Trivial example: I enjoy sudoku. She finds them baffling and frustrating.

[identity profile] wyld-dandelyon.livejournal.com 2008-06-17 10:07 pm (UTC)(link)
I never thought of sudoku in terms of being synthesis or analysis...care to elaborate?

Also, you might like a book called Tridoku (similar to sudoku, but in triangles instead of squares).

[identity profile] catsittingstill.livejournal.com 2008-06-17 09:46 pm (UTC)(link)
Likewise, sometimes, speaking love involves nonsensical phrases like, "I'm sorry I hurt you" when it should be perfectly apparent that nobody means to hurt anybody.

I'm going to respectfully disagree with theferret here. It is not always perfectly apparent that nobody means to hurt anybody because sometimes it is not true.

I have been enjoying your "River" posts.

[identity profile] wyld-dandelyon.livejournal.com 2008-06-17 10:31 pm (UTC)(link)
This kind of stuff can be really hard.

When A moved in with me, one of the jobs she took on was dishes, which she did daily, to my astonishment and deliriously blissful delight and relief and ... did I mention blissful delight? (Did I mention that I HATE doing dishes?) I repeatedly told her how much I liked not having to do dishes, and always having a clean kitchen, to which she repeatedly said it was no big deal.

Well, that isn't so any more. (It changed when A was really sick for a while, but hasn't changed back again.) Now if I ask for dishes to be done, no matter how I ask, she reacts as if I'm nagging and/or criticizing (which usually isn't helpful toward getting things done and is never helpful toward getting them done in a pleasant fashion) and if I start doing dishes she gets upset and feels that I'm criticizing her (which makes a task I already hate even less pleasant). (She got upset when I bought paper plates too--they're not good for the environment. "I can wash dishes, she protested.")

Sigh.

[identity profile] phillip2637.livejournal.com 2008-06-17 11:03 pm (UTC)(link)
"Would you like me to..."

I've never known anyone who had that reaction to that phrasing and it's interesting to me.

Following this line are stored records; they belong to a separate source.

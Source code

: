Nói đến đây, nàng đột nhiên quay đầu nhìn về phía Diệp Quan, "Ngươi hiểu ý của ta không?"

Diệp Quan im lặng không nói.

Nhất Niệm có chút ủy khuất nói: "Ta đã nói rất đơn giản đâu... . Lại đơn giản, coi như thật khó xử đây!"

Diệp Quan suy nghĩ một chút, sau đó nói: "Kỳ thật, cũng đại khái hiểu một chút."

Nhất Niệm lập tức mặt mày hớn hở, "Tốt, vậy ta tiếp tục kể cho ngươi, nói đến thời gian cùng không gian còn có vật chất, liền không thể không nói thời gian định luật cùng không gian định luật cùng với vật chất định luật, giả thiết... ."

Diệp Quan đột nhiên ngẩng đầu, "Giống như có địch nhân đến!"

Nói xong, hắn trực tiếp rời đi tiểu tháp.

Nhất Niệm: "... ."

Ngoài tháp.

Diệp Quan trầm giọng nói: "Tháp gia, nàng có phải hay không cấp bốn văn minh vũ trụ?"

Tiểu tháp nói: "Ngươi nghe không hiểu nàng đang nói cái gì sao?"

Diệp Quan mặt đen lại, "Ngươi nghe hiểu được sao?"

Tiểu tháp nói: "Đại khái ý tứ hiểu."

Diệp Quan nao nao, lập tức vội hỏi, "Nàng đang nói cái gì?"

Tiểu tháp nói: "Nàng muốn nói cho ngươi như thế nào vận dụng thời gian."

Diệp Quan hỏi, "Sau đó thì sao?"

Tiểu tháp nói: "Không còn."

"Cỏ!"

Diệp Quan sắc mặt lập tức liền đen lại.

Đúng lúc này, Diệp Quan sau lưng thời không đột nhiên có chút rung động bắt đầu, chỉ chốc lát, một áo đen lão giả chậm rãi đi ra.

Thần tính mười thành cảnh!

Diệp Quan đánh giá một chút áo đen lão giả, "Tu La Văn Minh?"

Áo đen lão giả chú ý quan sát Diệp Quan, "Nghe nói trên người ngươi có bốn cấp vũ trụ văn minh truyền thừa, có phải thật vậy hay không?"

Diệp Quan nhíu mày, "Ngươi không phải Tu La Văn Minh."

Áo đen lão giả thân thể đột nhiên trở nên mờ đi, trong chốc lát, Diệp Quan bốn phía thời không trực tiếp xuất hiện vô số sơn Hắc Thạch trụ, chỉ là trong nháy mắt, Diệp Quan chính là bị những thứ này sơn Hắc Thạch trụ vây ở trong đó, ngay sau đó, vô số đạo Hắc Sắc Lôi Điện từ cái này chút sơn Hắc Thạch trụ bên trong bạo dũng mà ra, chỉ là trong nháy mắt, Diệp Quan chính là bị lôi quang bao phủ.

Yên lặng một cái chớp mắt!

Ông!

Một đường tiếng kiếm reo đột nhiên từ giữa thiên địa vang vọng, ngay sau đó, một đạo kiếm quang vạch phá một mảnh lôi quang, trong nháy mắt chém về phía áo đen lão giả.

In my teens I became conscious of my own tendency to reply with 'no' to questions in the form, "Do you want...." When I was young, our family was not poor enough to be deprived, but getting things you wanted rather than needed was for birthdays and Christmas and sometimes not then either. All these years later and with full knowledge of how it came to be, I still react sometimes rather than take the question in the informal way it's intended.

[identity profile] jilara.livejournal.com 2008-06-17 11:48 pm (UTC)(link)
I needed this post, right now. I was in the midst of being upset with Andrew nagging me about things he thought I should be doing tonight, when I was trying to explain I already have a full agenda,, and I'll be lucky to work through that, as it is. I think we need to talk...
filkferengi: (Default)

[personal profile] filkferengi 2008-06-19 07:44 pm (UTC)(link)
Other people's semantics are always fascinating. When we were first dating, I told my spouse that he had treetrunk legs. I was thinking about the apple tree in the _Song Of Solomon_, solidity, stability, security, world-deep roots. He thought I was saying he was fat. He's learned better since. ;)

[identity profile] mbumby.livejournal.com 2008-06-24 08:41 pm (UTC)(link)
I'm also enjoying your River posts.

With my spouse, the *bad* word was "lie". I was raised that a lie was something that wasn't true. If I said I was going to be there at 6, but there was a 5 hour traffic jam and I didn't make it, I lied. (No value judgment with that -- I may have done my best, but it just wasn't possible.) C thinks (and most dictionaries agree that) it's only a lie if the intent was to deceive. (So there is a value judgment inherent in the word.) So, even if I am constantly being told -- multiple times a day -- something-or-other (usually many multiples of somethings) MOST of which turn out to not happen (due to getting hung up playing with the computer, or forgetting or whatever) it's still not a lie, so I have no justification for anger... yeah, right!

Doesn't help that "honesty" is VERY important to me. And I feel that, especially when it's a pattern, if things being promised are not delivered, that dishonesty plays a part.